### What you need to do
The first line of the data below and every line after it, through the one with "- Crear un nuevo", must be transcribed without change.

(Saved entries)
========================================
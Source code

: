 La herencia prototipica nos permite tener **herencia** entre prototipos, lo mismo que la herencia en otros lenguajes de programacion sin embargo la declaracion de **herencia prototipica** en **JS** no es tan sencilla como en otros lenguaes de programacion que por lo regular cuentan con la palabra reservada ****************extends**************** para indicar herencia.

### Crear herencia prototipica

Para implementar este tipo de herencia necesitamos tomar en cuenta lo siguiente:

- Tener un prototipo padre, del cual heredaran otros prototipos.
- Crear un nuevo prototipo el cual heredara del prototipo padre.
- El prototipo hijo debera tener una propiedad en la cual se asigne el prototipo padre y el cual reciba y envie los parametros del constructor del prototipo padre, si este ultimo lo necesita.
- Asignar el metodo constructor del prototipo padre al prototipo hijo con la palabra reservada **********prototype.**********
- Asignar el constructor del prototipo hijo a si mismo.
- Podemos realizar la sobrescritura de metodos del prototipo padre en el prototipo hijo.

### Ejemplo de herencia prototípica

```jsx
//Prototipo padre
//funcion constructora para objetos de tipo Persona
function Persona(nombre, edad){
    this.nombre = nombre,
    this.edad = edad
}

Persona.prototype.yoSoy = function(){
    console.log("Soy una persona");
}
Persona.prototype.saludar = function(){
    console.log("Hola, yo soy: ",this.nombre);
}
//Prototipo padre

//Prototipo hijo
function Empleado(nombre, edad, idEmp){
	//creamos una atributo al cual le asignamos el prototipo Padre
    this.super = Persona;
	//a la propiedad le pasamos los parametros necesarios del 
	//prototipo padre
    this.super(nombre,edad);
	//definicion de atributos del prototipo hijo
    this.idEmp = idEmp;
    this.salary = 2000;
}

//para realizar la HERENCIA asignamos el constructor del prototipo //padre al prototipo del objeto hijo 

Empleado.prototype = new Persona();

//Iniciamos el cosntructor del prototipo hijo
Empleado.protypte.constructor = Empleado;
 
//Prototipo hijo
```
========================================
### Task output
Source code

: La herencia prototipica nos permite tener **herencia** entre prototipos, lo mismo que la herencia en otros lenguajes de programacion sin embargo la declaracion de **herencia prototipica** en **JS** no es tan sencilla como en otros lenguaes de programacion que por lo regular cuentan con la palabra reservada ****************extends**************** para indicar herencia.

### Crear herencia prototipica

Para implementar este tipo de herencia necesitamos tomar en cuenta lo siguiente:

- Tener un prototipo padre, del cual heredaran otros prototipos.
- Crear un nuevo prototipo el cual heredara del prototipo padre.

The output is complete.